• PROBLEM REQUIREMENTS: Every record must be reproduced exactly. Leave none out.

##### DATASET

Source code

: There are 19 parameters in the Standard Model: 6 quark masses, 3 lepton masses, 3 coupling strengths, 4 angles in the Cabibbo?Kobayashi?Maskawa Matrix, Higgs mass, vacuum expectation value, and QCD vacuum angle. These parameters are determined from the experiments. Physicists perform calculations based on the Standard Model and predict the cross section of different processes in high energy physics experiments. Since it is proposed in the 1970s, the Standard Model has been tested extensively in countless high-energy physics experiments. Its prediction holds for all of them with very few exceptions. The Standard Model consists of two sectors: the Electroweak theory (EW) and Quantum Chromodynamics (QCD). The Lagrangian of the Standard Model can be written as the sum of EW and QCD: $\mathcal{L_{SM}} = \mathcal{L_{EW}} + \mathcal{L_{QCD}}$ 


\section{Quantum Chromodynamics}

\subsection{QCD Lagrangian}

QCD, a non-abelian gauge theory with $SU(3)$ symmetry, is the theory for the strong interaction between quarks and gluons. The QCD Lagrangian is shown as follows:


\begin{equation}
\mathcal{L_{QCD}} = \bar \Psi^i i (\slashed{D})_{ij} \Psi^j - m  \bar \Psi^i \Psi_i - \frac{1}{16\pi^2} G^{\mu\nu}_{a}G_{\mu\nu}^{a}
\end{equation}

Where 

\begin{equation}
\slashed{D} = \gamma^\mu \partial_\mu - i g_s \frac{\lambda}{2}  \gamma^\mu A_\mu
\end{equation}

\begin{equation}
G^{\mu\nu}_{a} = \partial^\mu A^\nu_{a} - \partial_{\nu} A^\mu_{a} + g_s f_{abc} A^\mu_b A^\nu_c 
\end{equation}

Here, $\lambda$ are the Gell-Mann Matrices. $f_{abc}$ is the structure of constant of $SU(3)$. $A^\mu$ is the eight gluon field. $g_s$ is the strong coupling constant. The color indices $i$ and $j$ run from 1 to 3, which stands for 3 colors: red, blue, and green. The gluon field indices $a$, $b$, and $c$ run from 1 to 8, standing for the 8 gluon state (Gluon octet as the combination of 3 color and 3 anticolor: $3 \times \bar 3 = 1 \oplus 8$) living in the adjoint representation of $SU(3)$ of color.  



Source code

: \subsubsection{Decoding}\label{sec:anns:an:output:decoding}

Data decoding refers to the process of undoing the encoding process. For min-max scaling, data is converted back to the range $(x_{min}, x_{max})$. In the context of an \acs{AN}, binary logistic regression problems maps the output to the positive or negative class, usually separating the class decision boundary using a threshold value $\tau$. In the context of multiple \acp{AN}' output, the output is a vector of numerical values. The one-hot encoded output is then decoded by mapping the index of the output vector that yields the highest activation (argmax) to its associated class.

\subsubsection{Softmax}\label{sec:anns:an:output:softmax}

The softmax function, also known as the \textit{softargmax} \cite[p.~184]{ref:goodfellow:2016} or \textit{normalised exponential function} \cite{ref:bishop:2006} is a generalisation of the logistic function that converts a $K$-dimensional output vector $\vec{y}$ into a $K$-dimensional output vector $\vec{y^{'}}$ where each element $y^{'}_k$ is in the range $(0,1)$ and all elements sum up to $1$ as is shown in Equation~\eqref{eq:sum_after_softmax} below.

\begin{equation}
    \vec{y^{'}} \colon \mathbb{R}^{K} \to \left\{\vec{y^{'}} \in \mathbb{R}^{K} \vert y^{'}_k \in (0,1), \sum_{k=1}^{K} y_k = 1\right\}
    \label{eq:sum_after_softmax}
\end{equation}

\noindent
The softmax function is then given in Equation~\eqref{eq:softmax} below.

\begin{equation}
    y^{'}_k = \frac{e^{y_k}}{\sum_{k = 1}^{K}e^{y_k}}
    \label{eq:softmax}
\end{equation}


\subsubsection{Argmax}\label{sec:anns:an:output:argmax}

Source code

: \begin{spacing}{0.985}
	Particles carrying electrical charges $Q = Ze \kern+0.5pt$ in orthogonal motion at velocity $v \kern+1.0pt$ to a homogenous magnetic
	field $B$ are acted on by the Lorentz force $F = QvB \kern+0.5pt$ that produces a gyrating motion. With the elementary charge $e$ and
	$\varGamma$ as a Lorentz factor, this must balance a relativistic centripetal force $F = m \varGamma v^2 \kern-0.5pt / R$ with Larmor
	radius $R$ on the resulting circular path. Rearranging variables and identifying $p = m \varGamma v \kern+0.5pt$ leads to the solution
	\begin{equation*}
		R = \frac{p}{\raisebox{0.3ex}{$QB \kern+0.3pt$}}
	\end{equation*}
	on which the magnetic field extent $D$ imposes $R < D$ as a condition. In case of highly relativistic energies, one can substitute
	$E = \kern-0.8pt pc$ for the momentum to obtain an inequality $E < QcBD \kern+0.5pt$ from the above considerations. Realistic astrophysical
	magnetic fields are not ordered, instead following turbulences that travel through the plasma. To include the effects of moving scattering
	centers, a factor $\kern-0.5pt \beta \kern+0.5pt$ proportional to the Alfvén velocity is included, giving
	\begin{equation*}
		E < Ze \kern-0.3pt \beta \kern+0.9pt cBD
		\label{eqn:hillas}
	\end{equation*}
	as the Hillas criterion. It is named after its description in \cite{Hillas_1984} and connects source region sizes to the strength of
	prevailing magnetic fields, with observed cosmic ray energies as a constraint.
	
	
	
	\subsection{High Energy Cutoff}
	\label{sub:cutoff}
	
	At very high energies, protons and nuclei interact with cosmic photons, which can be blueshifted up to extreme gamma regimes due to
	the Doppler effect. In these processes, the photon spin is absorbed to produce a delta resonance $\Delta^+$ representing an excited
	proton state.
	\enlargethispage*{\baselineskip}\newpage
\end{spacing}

##########

• RESPONSE FOR THIS EXERCISE:
Source code

: There are 19 parameters in the Standard Model: 6 quark masses, 3 lepton masses, 3 coupling strengths, 4 angles in the Cabibbo?Kobayashi?Maskawa Matrix, Higgs mass, vacuum expectation value, and QCD vacuum angle. These parameters are determined from the experiments. Physicists perform calculations based on the Standard Model and predict the cross section of different processes in high energy physics experiments. Since it is proposed in the 1970s, the Standard Model has been tested extensively in countless high-energy physics experiments. Its prediction holds for all of them with very few exceptions. The Standard Model consists of two sectors: the Electroweak theory (EW) and Quantum Chromodynamics (QCD). The Lagrangian of the Standard Model can be written as the sum of EW and QCD: $\mathcal{L_{SM}} = \mathcal{L_{EW}} + \mathcal{L_{QCD}}$ 


\section{Quantum Chromodynamics}

\subsection{QCD Lagrangian}

QCD, a non-abelian gauge theory with $SU(3)$ symmetry, is the theory for the strong interaction between quarks and gluons. The QCD Lagrangian is shown as follows:


\begin{equation}
\mathcal{L_{QCD}} = \bar \Psi^i i (\slashed{D})_{ij} \Psi^j - m  \bar \Psi^i \Psi_i - \frac{1}{16\pi^2} G^{\mu\nu}_{a}G_{\mu\nu}^{a}
\end{equation}

Where 

\begin{equation}
\slashed{D} = \gamma^\mu \partial_\mu - i g_s \frac{\lambda}{2}  \gamma^\mu A_\mu
\end{equation}

\begin{equation}
G^{\mu\nu}_{a} = \partial^\mu A^\nu_{a} - \partial_{\nu} A^\mu_{a} + g_s f_{abc} A^\mu_b A^\nu_c 
\end{equation}

Here, $\lambda$ are the Gell-Mann Matrices. $f_{abc}$ is the structure of constant of $SU(3)$. $A^\mu$ is the eight gluon field. $g_s$ is the strong coupling constant. The color indices $i$ and $j$ run from 1 to 3, which stands for 3 colors: red, blue, and green. The gluon field indices $a$, $b$, and $c$ run from 1 to 8, standing for the 8 gluon state (Gluon octet as the combination of 3 color and 3 anticolor: $3 \times \bar 3 = 1 \oplus 8$) living in the adjoint representation of $SU(3)$ of color.  



Source code

: \subsubsection{Decoding}\label{sec:anns:an:output:decoding}

Data decoding refers to the process of undoing the encoding process. For min-max scaling, data is converted back to the range $(x_{min}, x_{max})$. In the context of an \acs{AN}, binary logistic regression problems maps the output to the positive or negative class, usually separating the class decision boundary using a threshold value $\tau$. In the context of multiple \acp{AN}' output, the output is a vector of numerical values. The one-hot encoded output is then decoded by mapping the index of the output vector that yields the highest activation (argmax) to its associated class.

\subsubsection{Softmax}\label{sec:anns:an:output:softmax}

The softmax function, also known as the \textit{softargmax} \cite[p.~184]{ref:goodfellow:2016} or \textit{normalised exponential function} \cite{ref:bishop:2006} is a generalisation of the logistic function that converts a $K$-dimensional output vector $\vec{y}$ into a $K$-dimensional output vector $\vec{y^{'}}$ where each element $y^{'}_k$ is in the range $(0,1)$ and all elements sum up to $1$ as is shown in Equation~\eqref{eq:sum_after_softmax} below.

\begin{equation}
    \vec{y^{'}} \colon \mathbb{R}^{K} \to \left\{\vec{y^{'}} \in \mathbb{R}^{K} \vert y^{'}_k \in (0,1), \sum_{k=1}^{K} y_k = 1\right\}
    \label{eq:sum_after_softmax}
\end{equation}

\noindent
The softmax function is then given in Equation~\eqref{eq:softmax} below.

\begin{equation}
    y^{'}_k = \frac{e^{y_k}}{\sum_{k = 1}^{K}e^{y_k}}
    \label{eq:softmax}
\end{equation}


\subsubsection{Argmax}\label{sec:anns:an:output:argmax}

Source code

: \begin{spacing}{0.985}
	Particles carrying electrical charges $Q = Ze \kern+0.5pt$ in orthogonal motion at velocity $v \kern+1.0pt$ to a homogenous magnetic
	field $B$ are acted on by the Lorentz force $F = QvB \kern+0.5pt$ that produces a gyrating motion. With the elementary charge $e$ and
	$\varGamma$ as a Lorentz factor, this must balance a relativistic centripetal force $F = m \varGamma v^2 \kern-0.5pt / R$ with Larmor
	radius $R$ on the resulting circular path. Rearranging variables and identifying $p = m \varGamma v \kern+0.5pt$ leads to the solution
	\begin{equation*}
		R = \frac{p}{\raisebox{0.3ex}{$QB \kern+0.3pt$}}
	\end{equation*}
	on which the magnetic field extent $D$ imposes $R < D$ as a condition. In case of highly relativistic energies, one can substitute
	$E = \kern-0.8pt pc$ for the momentum to obtain an inequality $E < QcBD \kern+0.5pt$ from the above considerations. Realistic astrophysical
	magnetic fields are not ordered, instead following turbulences that travel through the plasma. To include the effects of moving scattering
	centers, a factor $\kern-0.5pt \beta \kern+0.5pt$ proportional to the Alfvén velocity is included, giving
	\begin{equation*}
		E < Ze \kern-0.3pt \beta \kern+0.9pt cBD
		\label{eqn:hillas}
	\end{equation*}
	as the Hillas criterion. It is named after its description in \cite{Hillas_1984} and connects source region sizes to the strength of
	prevailing magnetic fields, with observed cosmic ray energies as a constraint.
	
	
	
	\subsection{High Energy Cutoff}
	\label{sub:cutoff}
	
	At very high energies, protons and nuclei interact with cosmic photons, which can be blueshifted up to extreme gamma regimes due to
	the Doppler effect. In these processes, the photon spin is absorbed to produce a delta resonance $\Delta^+$ representing an excited
	proton state.
	\enlargethispage*{\baselineskip}\newpage
\end{spacing}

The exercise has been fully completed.